Stored records

----------------

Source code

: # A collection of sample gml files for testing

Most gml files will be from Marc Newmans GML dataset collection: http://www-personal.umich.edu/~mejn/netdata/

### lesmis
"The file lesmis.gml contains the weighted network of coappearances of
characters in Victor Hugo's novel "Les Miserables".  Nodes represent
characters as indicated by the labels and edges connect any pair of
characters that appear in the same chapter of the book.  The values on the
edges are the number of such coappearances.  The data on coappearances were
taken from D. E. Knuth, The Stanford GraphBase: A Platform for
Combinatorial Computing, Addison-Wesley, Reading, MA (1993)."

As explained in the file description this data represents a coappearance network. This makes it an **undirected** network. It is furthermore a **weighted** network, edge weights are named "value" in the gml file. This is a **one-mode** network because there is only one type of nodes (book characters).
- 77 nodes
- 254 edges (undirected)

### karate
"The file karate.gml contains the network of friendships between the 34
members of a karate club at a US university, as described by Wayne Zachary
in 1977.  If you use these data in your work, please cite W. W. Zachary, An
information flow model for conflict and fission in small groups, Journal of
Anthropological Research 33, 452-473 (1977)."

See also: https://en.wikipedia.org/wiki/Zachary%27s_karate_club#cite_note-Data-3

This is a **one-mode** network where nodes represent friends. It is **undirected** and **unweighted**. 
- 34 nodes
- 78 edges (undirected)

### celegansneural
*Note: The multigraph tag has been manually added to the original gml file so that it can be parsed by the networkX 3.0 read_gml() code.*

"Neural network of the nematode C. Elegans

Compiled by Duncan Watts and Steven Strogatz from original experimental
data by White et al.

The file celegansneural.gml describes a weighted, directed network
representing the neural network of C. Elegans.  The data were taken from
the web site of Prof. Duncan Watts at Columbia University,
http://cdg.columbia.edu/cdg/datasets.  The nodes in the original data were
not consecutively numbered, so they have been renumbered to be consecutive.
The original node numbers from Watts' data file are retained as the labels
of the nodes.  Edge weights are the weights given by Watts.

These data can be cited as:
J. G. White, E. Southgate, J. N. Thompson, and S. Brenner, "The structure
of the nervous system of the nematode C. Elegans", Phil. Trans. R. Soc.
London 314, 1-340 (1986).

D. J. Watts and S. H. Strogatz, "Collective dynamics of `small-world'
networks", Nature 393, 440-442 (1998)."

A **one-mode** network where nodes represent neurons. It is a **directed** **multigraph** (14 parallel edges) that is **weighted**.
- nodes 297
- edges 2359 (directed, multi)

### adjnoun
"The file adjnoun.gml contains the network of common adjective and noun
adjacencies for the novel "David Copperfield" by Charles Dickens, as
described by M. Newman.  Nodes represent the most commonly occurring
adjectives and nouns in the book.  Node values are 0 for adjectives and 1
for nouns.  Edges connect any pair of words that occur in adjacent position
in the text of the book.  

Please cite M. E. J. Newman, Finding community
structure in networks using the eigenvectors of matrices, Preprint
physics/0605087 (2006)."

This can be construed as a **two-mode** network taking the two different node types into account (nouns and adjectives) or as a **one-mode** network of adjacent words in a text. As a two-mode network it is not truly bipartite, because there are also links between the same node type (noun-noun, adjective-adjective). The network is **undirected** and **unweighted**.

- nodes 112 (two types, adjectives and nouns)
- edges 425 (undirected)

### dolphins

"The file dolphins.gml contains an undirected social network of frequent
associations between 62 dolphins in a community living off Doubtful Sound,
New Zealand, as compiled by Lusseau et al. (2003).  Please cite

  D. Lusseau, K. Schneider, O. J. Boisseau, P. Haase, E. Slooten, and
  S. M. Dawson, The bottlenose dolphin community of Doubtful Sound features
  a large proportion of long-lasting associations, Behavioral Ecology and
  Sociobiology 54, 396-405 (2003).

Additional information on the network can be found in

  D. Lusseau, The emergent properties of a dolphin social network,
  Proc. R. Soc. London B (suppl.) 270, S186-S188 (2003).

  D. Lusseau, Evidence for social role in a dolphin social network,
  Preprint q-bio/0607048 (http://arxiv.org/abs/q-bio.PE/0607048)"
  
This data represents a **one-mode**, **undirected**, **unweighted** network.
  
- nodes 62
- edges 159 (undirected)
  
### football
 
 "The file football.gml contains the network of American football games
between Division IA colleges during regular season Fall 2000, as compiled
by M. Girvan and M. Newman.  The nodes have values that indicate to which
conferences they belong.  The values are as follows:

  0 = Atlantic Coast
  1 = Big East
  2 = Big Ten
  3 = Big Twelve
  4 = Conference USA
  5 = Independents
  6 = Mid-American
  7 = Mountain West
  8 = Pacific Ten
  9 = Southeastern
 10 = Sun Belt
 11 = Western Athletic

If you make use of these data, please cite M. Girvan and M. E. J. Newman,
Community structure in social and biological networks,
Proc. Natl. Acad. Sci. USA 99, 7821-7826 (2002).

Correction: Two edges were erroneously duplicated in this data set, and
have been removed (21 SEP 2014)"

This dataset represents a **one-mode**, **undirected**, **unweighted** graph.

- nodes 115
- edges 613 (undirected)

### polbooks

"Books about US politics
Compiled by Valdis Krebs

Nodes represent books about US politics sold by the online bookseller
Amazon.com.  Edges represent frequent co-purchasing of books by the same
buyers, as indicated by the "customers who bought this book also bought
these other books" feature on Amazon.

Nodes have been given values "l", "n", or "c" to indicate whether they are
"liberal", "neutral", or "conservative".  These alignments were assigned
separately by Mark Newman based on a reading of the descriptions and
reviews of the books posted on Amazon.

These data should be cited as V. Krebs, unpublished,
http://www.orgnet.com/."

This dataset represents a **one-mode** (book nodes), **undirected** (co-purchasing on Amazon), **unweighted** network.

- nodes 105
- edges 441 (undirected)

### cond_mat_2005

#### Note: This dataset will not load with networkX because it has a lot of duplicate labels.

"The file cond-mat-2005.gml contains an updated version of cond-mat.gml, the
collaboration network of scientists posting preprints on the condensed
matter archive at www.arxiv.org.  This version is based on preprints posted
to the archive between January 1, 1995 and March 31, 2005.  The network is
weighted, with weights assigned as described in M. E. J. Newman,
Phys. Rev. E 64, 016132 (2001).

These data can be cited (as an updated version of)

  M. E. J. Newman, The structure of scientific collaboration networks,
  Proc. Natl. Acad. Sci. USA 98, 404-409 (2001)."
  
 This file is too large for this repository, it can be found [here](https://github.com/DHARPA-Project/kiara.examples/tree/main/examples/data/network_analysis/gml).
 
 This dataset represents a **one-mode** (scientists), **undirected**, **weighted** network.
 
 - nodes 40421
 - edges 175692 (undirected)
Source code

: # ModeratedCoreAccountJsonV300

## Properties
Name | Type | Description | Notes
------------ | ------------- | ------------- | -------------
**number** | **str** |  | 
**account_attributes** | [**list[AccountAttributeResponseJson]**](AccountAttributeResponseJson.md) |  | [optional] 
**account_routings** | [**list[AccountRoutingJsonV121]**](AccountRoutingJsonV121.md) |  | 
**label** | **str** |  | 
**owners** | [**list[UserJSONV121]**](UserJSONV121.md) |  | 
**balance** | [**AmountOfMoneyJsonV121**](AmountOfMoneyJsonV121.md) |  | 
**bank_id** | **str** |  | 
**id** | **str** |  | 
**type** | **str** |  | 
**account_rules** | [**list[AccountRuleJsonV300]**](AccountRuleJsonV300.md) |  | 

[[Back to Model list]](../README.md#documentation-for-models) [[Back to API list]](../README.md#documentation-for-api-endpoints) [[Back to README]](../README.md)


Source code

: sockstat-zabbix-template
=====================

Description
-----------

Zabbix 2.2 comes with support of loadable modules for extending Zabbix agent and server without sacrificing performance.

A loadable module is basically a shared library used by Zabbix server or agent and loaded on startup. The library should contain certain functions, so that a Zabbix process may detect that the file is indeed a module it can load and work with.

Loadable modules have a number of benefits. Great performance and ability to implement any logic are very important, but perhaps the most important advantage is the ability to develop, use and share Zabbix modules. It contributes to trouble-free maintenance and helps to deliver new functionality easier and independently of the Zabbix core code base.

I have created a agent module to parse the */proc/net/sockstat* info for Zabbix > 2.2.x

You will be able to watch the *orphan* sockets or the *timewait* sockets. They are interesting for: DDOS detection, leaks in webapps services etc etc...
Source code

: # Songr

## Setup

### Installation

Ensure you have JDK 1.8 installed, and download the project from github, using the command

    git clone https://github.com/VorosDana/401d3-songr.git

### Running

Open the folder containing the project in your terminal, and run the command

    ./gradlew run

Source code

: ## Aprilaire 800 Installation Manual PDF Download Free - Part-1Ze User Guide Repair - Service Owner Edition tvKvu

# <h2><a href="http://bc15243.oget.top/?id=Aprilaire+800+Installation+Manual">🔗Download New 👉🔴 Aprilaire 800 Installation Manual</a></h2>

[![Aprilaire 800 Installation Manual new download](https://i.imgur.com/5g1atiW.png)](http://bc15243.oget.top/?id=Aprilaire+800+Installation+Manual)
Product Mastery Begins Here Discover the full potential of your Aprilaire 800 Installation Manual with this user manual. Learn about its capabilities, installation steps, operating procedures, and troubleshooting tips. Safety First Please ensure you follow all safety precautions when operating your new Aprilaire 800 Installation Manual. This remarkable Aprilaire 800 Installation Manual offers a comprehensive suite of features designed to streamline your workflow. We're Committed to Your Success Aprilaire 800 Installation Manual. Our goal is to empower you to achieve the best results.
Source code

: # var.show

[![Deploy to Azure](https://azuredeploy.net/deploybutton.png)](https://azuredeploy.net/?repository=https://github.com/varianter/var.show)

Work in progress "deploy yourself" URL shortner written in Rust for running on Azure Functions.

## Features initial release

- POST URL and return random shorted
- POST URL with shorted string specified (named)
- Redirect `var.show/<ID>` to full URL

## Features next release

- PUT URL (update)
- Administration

----------------

▸ **Task description**:
Your task is to quote, without any alteration, the lines running from the top of the records to the line that holds "Anthropological Research 33, 452-473", both included.

▸ **Response to this exercise**:
Source code

: # A collection of sample gml files for testing

Most gml files will be from Marc Newmans GML dataset collection: http://www-personal.umich.edu/~mejn/netdata/

### lesmis
"The file lesmis.gml contains the weighted network of coappearances of
characters in Victor Hugo's novel "Les Miserables".  Nodes represent
characters as indicated by the labels and edges connect any pair of
characters that appear in the same chapter of the book.  The values on the
edges are the number of such coappearances.  The data on coappearances were
taken from D. E. Knuth, The Stanford GraphBase: A Platform for
Combinatorial Computing, Addison-Wesley, Reading, MA (1993)."

As explained in the file description this data represents a coappearance network. This makes it an **undirected** network. It is furthermore a **weighted** network, edge weights are named "value" in the gml file. This is a **one-mode** network because there is only one type of nodes (book characters).
- 77 nodes
- 254 edges (undirected)

### karate
"The file karate.gml contains the network of friendships between the 34
members of a karate club at a US university, as described by Wayne Zachary
in 1977.  If you use these data in your work, please cite W. W. Zachary, An
information flow model for conflict and fission in small groups, Journal of
Anthropological Research 33, 452-473 (1977)."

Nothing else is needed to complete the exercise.